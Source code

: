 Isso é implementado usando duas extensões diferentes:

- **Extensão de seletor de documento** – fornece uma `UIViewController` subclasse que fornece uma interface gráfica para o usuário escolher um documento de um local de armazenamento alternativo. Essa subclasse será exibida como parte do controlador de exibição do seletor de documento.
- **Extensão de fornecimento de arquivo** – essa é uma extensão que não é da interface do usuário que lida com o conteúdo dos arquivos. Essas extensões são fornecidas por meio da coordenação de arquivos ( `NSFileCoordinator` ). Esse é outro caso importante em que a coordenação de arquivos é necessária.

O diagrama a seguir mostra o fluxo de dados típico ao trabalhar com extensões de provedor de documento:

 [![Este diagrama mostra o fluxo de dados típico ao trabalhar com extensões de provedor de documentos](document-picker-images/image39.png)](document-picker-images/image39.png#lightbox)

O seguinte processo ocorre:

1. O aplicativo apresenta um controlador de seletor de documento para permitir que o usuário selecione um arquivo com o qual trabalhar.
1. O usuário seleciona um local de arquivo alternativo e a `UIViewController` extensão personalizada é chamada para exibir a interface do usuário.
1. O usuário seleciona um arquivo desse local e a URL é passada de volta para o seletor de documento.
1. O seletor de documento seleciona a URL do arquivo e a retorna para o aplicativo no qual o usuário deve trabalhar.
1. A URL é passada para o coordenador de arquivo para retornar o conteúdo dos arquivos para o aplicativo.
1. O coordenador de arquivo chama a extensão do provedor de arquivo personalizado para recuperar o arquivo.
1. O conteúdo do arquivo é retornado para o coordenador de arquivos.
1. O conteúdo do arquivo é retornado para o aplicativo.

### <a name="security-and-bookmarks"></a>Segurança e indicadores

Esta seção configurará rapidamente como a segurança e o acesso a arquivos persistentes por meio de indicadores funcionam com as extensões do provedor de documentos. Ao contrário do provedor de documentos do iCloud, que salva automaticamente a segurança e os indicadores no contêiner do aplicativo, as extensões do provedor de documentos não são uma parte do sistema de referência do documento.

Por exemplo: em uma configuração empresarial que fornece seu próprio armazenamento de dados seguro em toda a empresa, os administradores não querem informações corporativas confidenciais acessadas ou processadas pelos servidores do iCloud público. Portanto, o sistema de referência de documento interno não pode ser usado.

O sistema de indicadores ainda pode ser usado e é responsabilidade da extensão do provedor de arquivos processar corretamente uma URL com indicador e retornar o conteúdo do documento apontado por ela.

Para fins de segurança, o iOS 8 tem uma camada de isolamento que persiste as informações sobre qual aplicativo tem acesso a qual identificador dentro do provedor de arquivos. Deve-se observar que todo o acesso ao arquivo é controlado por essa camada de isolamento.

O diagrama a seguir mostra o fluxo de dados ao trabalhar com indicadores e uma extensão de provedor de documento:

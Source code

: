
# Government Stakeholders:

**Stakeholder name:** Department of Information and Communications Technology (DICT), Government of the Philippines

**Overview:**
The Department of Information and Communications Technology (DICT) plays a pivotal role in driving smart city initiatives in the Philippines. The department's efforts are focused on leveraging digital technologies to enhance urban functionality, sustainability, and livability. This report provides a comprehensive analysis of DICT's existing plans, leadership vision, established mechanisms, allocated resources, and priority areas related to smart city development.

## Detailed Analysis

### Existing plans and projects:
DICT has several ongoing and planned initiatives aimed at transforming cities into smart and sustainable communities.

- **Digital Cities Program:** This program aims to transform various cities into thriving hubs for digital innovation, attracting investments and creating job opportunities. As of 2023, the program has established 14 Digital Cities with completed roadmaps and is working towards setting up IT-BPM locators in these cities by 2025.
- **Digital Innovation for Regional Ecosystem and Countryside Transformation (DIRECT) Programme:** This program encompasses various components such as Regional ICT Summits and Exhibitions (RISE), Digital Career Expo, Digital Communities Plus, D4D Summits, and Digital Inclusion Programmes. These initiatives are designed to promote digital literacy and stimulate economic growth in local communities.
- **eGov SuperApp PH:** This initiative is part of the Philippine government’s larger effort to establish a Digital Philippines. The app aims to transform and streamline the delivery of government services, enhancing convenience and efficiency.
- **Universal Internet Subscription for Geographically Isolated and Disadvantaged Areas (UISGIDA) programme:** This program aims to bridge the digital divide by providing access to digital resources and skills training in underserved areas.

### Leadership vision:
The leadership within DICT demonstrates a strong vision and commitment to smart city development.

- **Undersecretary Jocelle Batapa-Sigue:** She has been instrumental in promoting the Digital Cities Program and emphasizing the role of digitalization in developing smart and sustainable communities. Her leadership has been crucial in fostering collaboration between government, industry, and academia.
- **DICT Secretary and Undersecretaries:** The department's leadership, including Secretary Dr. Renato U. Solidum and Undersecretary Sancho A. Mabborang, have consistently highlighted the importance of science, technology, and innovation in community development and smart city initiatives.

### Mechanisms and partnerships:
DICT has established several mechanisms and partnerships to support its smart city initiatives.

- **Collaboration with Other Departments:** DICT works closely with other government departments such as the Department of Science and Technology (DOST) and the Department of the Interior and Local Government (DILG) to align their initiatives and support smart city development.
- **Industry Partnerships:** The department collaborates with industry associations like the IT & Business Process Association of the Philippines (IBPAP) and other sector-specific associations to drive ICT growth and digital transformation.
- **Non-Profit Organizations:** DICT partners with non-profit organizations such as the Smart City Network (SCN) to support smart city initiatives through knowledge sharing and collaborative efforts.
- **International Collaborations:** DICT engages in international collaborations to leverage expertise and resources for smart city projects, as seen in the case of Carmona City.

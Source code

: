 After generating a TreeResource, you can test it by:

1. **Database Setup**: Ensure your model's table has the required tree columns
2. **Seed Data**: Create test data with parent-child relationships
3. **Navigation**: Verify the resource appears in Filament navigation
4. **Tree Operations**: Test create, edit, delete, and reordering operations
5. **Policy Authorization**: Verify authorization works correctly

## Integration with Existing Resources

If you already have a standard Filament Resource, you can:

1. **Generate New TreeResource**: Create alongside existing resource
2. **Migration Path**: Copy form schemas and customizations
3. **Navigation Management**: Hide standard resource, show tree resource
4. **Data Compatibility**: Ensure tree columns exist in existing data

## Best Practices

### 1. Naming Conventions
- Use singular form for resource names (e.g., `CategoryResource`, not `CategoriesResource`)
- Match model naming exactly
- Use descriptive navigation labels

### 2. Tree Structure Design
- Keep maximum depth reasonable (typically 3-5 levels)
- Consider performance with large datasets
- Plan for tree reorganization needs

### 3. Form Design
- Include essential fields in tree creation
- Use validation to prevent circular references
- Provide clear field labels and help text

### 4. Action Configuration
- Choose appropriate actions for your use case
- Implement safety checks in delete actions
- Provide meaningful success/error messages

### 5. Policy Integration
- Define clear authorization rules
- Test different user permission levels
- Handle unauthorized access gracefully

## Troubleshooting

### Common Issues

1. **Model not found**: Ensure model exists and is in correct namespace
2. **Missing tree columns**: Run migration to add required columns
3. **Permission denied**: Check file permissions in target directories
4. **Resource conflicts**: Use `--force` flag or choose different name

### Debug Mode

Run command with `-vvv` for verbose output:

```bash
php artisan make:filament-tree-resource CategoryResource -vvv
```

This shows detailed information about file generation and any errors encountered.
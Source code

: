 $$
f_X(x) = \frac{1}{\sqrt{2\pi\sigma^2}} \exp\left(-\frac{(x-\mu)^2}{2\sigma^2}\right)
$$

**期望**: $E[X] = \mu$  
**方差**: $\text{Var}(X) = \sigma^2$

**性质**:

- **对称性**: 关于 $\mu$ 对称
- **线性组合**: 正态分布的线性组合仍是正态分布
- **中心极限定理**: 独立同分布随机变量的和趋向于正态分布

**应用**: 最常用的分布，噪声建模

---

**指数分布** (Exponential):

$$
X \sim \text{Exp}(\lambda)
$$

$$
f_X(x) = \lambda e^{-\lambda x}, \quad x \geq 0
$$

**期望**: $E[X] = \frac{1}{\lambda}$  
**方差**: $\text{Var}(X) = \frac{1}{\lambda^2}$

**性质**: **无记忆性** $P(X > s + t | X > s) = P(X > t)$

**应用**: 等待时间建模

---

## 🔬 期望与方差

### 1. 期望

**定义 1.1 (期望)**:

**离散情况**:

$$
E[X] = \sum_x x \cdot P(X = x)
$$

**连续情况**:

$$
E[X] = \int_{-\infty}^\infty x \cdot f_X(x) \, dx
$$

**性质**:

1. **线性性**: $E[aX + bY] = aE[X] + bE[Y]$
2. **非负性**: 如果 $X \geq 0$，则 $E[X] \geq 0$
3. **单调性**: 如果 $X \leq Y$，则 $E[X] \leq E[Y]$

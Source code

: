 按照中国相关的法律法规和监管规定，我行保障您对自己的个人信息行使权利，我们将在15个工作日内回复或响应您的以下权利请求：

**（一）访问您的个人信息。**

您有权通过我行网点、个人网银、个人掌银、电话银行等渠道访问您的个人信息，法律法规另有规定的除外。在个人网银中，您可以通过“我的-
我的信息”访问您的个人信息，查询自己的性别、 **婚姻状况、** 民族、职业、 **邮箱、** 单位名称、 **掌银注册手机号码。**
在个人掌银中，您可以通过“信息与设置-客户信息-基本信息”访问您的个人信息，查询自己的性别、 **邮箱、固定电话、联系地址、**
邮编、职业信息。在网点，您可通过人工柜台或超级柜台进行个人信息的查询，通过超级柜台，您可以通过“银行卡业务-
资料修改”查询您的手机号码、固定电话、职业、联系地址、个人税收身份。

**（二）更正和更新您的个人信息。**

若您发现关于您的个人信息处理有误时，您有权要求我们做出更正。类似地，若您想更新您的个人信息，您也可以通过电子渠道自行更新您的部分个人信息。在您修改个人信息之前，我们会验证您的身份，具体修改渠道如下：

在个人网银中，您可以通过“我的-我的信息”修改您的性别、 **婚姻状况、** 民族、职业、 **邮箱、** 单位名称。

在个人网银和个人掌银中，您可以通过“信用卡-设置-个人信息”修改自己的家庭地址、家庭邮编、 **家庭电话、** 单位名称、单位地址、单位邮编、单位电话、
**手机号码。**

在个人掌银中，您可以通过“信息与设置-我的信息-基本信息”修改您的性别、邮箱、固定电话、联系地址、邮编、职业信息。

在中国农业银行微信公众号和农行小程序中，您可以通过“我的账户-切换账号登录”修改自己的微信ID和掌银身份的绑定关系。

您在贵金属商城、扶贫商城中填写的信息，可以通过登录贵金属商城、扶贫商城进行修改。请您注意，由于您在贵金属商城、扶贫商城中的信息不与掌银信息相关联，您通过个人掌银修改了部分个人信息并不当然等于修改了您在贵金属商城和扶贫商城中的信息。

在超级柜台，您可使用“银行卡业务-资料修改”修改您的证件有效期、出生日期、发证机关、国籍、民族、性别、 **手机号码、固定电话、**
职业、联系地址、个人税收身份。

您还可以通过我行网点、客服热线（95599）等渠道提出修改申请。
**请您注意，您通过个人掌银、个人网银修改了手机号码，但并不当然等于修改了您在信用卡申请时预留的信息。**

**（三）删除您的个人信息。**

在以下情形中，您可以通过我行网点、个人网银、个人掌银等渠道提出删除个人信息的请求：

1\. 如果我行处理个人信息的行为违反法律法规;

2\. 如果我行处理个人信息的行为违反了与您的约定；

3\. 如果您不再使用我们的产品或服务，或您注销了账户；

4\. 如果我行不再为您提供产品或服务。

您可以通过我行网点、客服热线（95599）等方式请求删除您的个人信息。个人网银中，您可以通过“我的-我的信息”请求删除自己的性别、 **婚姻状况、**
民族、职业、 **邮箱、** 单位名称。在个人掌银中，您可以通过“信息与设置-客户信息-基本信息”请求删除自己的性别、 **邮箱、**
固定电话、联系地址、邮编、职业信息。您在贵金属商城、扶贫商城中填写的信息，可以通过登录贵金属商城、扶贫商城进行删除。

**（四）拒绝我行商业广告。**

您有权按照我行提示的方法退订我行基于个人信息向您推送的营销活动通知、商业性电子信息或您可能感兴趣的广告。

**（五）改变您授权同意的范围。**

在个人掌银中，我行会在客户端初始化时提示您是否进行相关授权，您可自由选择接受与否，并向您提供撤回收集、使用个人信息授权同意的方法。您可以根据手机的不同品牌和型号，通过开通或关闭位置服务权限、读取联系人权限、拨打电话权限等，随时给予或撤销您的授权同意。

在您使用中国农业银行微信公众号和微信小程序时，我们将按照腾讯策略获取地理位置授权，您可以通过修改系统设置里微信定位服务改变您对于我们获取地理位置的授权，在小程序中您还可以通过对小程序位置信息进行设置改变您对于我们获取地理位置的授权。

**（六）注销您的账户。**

What you need to do:
Exactly as written, give again every line from the one containing "在个人掌银中，我行会在客户端" through the last line of the material above, and no other lines.

Result for this task:
在个人掌银中，我行会在客户端初始化时提示您是否进行相关授权，您可自由选择接受与否，并向您提供撤回收集、使用个人信息授权同意的方法。您可以根据手机的不同品牌和型号，通过开通或关闭位置服务权限、读取联系人权限、拨打电话权限等，随时给予或撤销您的授权同意。

在您使用中国农业银行微信公众号和微信小程序时，我们将按照腾讯策略获取地理位置授权，您可以通过修改系统设置里微信定位服务改变您对于我们获取地理位置的授权，在小程序中您还可以通过对小程序位置信息进行设置改变您对于我们获取地理位置的授权。

**（六）注销您的账户。**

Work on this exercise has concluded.